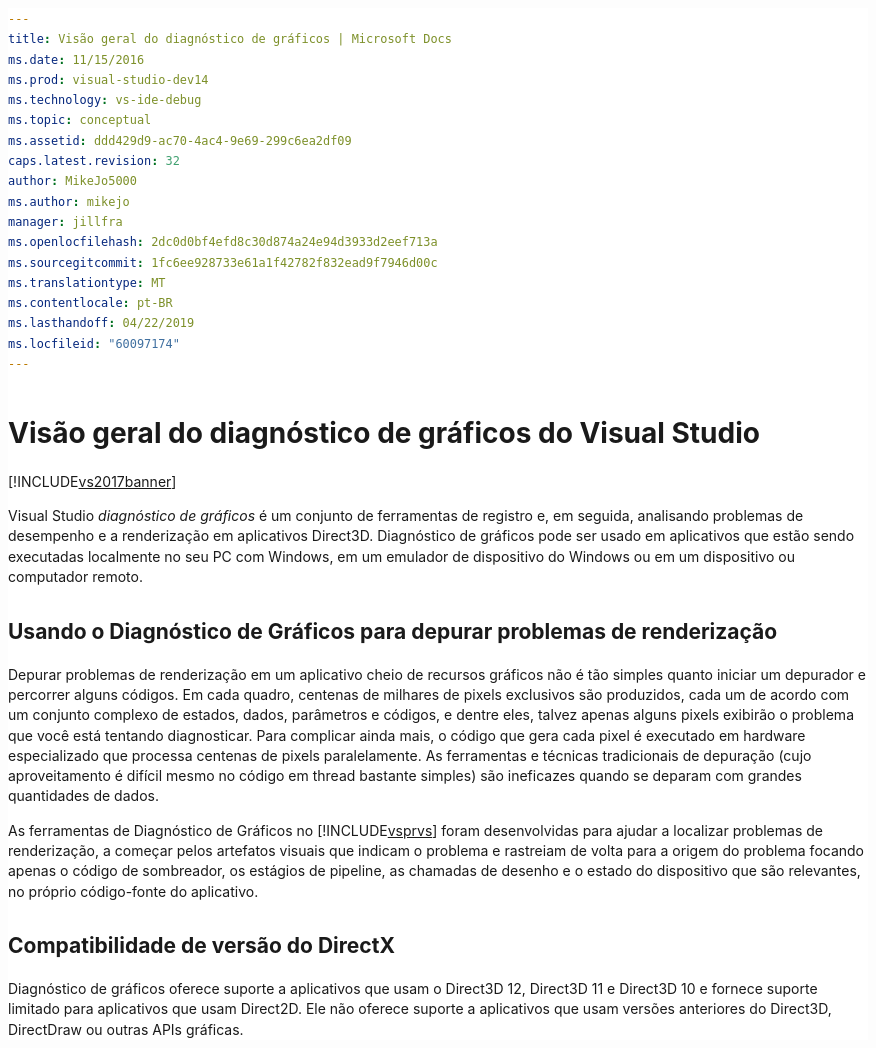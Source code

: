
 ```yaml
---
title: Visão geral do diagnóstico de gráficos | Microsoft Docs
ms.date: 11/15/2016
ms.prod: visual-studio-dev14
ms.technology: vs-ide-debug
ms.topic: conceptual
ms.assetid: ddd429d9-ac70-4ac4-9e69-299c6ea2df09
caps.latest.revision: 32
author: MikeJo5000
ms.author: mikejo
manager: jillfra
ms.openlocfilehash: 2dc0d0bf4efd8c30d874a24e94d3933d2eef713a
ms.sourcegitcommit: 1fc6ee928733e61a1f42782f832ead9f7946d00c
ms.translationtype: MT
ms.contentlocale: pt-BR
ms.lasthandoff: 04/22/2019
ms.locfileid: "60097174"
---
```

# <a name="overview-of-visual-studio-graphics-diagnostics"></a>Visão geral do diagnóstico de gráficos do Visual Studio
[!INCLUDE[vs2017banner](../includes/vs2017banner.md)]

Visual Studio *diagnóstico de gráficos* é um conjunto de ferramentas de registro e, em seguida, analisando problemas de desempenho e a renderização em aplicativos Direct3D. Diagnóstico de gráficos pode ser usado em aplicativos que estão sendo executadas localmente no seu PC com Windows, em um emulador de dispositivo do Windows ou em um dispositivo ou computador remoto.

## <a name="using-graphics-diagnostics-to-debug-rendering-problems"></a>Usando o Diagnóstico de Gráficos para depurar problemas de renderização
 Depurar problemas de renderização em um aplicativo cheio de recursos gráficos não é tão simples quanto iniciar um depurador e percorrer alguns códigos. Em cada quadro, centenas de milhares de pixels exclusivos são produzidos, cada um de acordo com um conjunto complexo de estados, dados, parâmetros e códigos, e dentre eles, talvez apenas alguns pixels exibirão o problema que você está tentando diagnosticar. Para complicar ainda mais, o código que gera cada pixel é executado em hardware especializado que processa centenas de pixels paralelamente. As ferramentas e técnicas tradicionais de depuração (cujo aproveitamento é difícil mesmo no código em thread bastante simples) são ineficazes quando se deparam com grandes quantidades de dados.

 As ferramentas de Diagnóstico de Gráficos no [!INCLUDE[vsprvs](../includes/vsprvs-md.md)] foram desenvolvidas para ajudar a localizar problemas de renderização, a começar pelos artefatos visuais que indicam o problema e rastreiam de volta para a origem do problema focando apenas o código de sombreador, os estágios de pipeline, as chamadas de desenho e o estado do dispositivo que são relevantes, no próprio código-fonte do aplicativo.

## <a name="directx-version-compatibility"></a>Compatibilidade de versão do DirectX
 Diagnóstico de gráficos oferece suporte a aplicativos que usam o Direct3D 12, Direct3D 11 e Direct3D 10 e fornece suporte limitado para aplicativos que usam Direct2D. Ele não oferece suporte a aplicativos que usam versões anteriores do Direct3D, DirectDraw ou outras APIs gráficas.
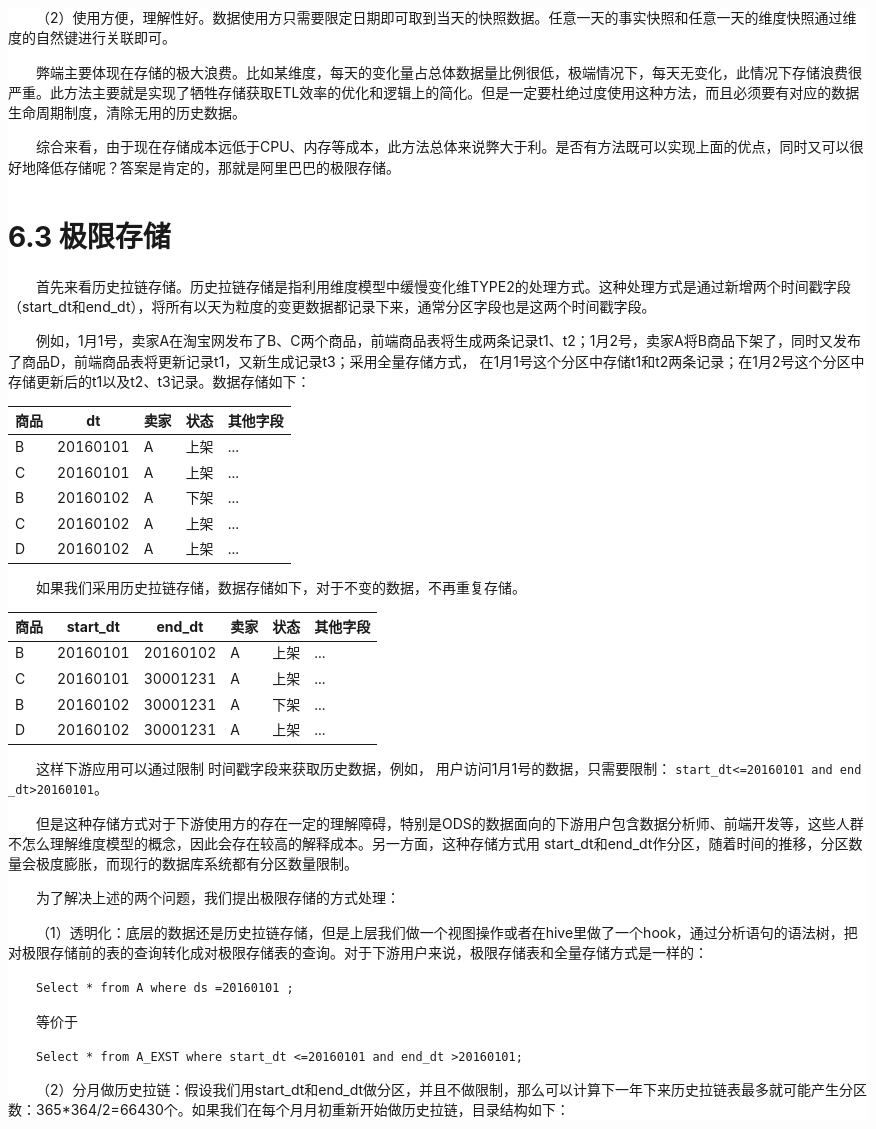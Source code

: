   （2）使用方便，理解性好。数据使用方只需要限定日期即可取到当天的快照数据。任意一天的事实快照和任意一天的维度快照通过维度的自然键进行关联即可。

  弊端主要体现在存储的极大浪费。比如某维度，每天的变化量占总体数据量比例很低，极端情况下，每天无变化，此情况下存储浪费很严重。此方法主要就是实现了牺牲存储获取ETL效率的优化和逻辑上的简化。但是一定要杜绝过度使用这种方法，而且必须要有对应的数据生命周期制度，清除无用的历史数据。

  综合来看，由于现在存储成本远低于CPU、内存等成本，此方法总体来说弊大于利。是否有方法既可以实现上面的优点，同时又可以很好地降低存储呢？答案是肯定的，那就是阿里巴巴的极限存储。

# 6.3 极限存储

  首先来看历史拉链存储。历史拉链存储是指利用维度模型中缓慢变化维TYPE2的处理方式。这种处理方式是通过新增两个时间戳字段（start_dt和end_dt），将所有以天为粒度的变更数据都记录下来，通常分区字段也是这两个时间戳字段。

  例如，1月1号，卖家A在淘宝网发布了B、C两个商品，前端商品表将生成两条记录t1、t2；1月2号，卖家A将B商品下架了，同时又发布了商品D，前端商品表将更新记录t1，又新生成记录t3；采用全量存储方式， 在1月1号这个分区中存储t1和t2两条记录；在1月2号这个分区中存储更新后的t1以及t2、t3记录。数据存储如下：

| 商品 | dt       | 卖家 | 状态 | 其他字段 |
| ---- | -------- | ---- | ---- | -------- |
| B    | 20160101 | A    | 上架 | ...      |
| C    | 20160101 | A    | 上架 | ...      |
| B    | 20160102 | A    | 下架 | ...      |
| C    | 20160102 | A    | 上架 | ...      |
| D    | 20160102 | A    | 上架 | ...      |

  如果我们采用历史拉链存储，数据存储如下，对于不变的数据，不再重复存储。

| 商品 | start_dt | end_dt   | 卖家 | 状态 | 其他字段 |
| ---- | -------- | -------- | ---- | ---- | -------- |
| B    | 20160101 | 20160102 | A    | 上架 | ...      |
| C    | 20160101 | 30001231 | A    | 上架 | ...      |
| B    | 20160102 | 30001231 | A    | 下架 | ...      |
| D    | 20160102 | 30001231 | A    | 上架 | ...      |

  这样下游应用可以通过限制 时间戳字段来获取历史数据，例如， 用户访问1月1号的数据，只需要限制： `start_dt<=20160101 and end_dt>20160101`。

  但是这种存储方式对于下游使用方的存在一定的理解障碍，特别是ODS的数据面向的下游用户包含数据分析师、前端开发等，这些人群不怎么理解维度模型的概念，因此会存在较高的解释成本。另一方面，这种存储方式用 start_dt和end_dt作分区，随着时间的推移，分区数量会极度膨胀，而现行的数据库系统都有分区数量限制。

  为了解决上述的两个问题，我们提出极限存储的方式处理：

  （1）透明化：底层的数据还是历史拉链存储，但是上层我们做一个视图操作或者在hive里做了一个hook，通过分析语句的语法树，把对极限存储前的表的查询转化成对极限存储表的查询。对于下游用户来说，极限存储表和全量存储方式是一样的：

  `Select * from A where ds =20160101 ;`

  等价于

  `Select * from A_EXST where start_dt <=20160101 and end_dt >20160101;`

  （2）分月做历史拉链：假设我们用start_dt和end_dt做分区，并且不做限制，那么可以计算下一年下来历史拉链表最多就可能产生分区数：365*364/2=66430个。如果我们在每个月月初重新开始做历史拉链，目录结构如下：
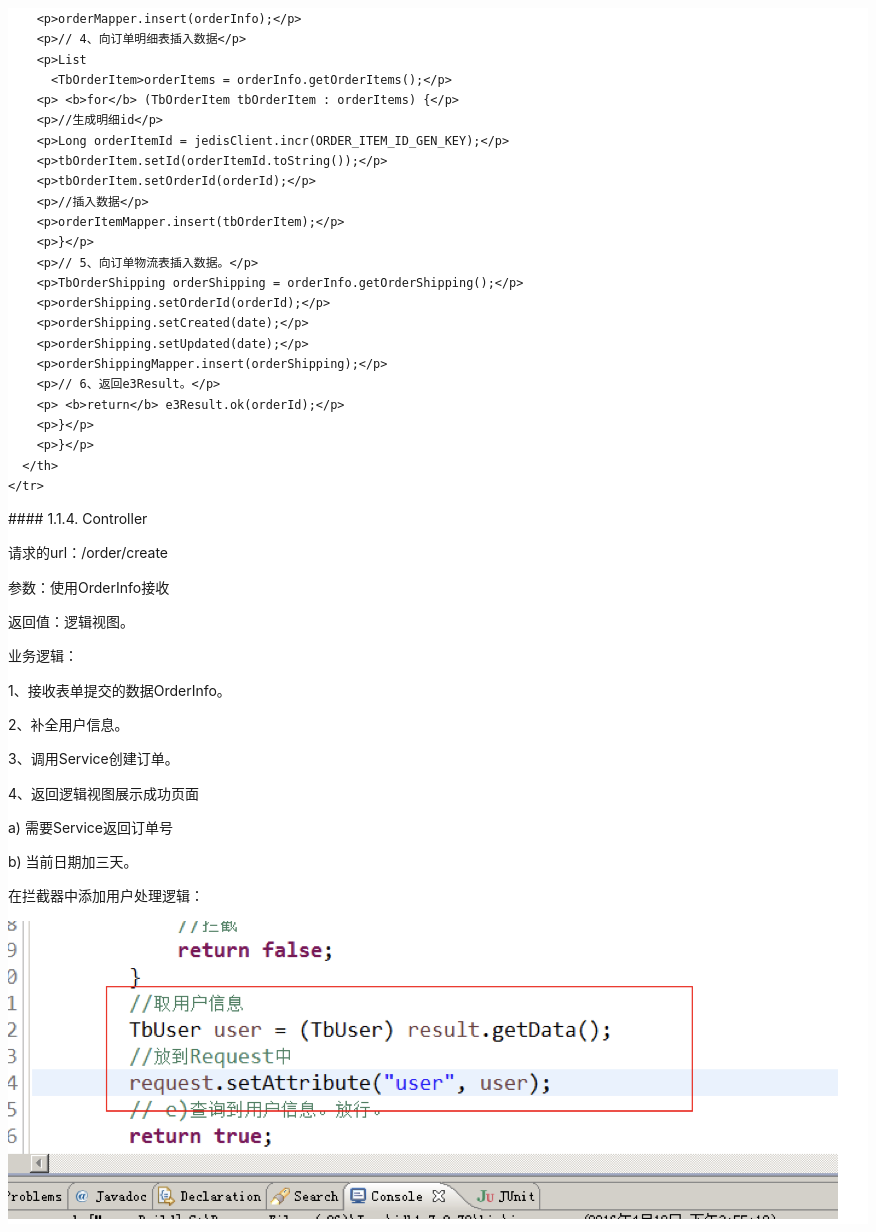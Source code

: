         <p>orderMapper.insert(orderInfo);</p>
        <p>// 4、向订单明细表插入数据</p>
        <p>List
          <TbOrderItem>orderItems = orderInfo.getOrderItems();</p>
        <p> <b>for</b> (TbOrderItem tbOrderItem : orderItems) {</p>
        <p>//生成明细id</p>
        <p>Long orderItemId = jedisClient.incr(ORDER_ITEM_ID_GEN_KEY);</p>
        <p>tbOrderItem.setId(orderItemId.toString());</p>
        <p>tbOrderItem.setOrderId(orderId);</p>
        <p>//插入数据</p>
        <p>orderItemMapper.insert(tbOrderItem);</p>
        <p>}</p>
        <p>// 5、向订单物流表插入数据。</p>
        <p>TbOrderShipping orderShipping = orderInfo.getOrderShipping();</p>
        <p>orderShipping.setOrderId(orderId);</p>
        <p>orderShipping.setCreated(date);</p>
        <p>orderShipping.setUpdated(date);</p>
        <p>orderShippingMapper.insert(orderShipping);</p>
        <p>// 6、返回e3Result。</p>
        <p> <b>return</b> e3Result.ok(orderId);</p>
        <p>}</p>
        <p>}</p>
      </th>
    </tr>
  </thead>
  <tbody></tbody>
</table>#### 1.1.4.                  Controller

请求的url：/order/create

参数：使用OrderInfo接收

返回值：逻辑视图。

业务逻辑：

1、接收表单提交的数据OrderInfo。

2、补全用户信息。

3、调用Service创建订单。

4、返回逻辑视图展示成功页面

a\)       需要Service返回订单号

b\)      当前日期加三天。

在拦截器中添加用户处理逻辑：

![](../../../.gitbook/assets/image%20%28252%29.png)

==============================

**PROMPT**
Return the total of lines in these records that hold "author", without any other words.

**WRITTEN RESPONSE**
2